If it's a synchronous Mach 3.0 message, then this is incorrect. The
sending task will, in one system call, send a message and wait for a
reply, with only one context switch (and then another for the reply).

Nick Landsberg

unread,

Apr 7, 2004, 4:11:49 PM4/7/04

to

That's what I thought too.

In any event, has anyone asked the
question of whether the timings
were actually CPU time or elapsed
time? I don't recall from the thread.

Tim

unread,

Apr 9, 2004, 12:35:35 PM4/9/04

to

> my software uses fifo's to communicate between 2 independent parts.
> every transaction needs 2 fifo requests.

Not sure if this is related, but I just ported a simple Linux app to a
BSD system, and found it sucking down major CPU on BSD. It uses
mkfifo to create a named pipe, and then select to wait on reads.

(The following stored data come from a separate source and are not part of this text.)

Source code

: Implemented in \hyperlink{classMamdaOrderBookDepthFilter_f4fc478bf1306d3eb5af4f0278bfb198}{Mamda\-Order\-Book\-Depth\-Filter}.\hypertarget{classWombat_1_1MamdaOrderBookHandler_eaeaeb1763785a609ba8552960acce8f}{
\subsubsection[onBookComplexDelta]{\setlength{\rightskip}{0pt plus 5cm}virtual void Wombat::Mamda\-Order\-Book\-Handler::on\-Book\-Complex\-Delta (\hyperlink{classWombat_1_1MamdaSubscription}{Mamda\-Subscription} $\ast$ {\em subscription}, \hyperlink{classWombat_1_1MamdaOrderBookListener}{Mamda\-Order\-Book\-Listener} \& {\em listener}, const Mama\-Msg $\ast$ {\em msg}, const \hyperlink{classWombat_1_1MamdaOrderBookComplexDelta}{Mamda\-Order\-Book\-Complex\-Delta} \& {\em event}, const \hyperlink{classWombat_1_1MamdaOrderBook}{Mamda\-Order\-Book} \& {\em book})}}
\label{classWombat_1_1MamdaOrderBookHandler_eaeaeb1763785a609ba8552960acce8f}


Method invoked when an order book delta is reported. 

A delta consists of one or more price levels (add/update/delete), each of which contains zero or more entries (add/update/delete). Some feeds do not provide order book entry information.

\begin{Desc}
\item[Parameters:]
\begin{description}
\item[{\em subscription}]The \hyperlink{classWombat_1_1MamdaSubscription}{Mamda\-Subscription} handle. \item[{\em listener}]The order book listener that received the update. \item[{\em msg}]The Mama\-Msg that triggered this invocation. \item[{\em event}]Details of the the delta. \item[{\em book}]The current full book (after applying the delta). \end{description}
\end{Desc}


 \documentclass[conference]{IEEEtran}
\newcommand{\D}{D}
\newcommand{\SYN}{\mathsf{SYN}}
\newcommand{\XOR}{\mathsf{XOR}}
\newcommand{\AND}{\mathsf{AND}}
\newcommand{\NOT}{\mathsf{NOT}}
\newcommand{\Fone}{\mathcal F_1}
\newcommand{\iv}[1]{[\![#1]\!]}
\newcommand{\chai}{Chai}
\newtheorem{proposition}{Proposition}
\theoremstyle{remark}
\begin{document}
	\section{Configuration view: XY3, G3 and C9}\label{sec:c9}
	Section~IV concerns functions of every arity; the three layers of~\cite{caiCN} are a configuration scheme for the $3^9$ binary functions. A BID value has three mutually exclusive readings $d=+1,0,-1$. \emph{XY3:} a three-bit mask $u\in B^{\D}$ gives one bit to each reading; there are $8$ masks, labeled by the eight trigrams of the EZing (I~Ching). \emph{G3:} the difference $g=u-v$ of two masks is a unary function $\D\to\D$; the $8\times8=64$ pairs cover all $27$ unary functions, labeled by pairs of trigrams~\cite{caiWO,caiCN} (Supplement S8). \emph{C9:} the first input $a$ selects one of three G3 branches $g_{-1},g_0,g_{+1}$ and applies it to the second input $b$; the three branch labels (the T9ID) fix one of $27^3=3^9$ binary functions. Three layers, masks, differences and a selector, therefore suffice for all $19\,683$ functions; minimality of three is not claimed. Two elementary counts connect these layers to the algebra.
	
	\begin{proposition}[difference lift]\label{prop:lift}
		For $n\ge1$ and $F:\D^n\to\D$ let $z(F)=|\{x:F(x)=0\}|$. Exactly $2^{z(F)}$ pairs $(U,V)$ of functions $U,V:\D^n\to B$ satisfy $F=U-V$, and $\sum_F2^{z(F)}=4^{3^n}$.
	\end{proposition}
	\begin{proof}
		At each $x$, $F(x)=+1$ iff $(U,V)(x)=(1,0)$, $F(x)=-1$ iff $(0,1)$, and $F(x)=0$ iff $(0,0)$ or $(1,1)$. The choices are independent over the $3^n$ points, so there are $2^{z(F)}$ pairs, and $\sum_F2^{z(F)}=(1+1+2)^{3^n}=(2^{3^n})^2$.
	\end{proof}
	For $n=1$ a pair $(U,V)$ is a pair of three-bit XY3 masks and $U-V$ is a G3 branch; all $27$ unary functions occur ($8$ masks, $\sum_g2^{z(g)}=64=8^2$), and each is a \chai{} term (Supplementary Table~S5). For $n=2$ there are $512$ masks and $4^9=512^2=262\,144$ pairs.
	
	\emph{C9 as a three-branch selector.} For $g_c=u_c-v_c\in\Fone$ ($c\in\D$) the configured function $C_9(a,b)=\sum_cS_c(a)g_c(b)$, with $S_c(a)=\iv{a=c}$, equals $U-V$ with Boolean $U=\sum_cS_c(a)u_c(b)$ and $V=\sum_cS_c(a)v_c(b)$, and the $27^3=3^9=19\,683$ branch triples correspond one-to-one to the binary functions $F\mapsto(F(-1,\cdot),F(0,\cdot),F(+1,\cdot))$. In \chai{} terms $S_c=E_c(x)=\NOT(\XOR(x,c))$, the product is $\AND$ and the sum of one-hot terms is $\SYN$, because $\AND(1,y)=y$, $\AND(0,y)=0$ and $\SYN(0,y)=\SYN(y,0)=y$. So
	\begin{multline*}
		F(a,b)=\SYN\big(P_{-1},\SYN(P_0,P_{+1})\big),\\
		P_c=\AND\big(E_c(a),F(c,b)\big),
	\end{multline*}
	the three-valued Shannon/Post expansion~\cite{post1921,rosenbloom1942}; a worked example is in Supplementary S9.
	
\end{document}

I
haven't had time to do any experimention, but my best guess right now
is that the select is never blocking. I open the pipe
O_RDONLY|O_NONBLOCK, because the open itself will block unless you
specify the O_NONBLOCK. I suspect, maybe, on BSD this prevents the
select from ever blocking. From some poking around, it appears that
the solution on BSD may be to open the pipe with read/write access, to
prevent the open from blocking. Haven't had time to test yet.

Thomas Bushnell, BSG

unread,

Apr 9, 2004, 4:28:23 PM4/9/04

to

tim...@pacbell.net (Tim) writes:

> I haven't had time to do any experimention, but my best guess right
> now is that the select is never blocking. I open the pipe
> O_RDONLY|O_NONBLOCK, because the open itself will block unless you
> specify the O_NONBLOCK. I suspect, maybe, on BSD this prevents the
> select from ever blocking.

If you set O_NONBLOCK at open time, then it gets copied into the file
descriptor and affects later operations. What you want to do is clear
it with fcntl after you open the file.

Tim

unread,

Apr 21, 2004, 5:08:55 PM4/21/04

to

> If you set O_NONBLOCK at open time, then it gets copied into the file
> descriptor and affects later operations. What you want to do is clear
> it with fcntl after you open the file.

I know this is very off-topic, but for what it's worth, I found that
on FreeBSD, select() will not block on a named pipe fd that is opened
O_RDONLY, even if I clear the O_NONBLOCK flag. On OSX or Linux,
select() works as expected regardless of whether O_NONBLOCK is set.
On FreeBSD, the only way I could get it to work as expected (block
until there is data to read) was to open the pipe O_RDWR.

dave

unread,

May 21, 2005, 9:47:31 AM5/21/05

to

Mach Messages are more efficient for short messages than Shared memory.
If the standard FIFO latencies are an issue, consider a your own FIFO
process/thread using mach messaging.